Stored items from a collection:
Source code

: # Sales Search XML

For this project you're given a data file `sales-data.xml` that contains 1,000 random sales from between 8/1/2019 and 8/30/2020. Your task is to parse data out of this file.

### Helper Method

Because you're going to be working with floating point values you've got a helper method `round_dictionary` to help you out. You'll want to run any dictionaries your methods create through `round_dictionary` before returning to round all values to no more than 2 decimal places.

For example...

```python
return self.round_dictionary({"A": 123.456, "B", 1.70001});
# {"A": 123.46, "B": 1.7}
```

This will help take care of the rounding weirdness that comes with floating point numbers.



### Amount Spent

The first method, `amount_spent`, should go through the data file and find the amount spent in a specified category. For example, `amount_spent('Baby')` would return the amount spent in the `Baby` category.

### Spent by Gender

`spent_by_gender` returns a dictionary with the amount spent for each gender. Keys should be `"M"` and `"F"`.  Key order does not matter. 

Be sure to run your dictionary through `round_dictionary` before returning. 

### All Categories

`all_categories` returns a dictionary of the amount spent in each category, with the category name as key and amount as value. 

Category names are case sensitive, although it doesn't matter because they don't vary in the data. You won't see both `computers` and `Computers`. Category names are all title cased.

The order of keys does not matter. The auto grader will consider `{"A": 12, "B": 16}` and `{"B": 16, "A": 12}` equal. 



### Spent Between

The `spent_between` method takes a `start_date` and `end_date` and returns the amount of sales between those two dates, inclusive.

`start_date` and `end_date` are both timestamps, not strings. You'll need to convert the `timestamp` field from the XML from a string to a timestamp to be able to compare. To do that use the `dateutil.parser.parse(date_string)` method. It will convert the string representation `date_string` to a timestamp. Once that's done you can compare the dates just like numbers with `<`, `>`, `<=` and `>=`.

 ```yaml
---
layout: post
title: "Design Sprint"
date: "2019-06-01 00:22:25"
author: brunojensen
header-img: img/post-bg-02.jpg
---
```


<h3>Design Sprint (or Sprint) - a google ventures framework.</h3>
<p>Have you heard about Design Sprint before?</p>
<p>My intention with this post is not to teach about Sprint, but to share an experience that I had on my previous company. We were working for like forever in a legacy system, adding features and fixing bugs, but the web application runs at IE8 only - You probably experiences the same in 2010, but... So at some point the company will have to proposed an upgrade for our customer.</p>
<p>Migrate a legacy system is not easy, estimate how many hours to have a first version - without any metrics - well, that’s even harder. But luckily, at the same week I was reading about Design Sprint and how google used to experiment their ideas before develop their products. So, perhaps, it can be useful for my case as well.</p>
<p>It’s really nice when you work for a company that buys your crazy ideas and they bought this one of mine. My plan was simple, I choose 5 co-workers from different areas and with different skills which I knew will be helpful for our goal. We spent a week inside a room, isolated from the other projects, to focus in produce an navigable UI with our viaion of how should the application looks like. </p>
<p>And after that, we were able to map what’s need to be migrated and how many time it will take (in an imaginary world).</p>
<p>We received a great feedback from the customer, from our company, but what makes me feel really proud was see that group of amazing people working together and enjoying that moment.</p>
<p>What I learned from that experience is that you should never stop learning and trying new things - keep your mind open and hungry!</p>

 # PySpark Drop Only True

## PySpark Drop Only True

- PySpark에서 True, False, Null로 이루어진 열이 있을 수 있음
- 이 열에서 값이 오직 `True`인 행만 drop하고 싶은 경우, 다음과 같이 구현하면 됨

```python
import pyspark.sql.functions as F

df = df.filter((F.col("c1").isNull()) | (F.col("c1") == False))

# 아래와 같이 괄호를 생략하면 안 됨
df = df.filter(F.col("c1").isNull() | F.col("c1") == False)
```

▶ _HOW TO COMPLETE THIS TASK_
Check each line of the data above for the string "title", then report how many lines have it, with no other words.

▶ _SOLUTION TO THIS EXERCISE_
2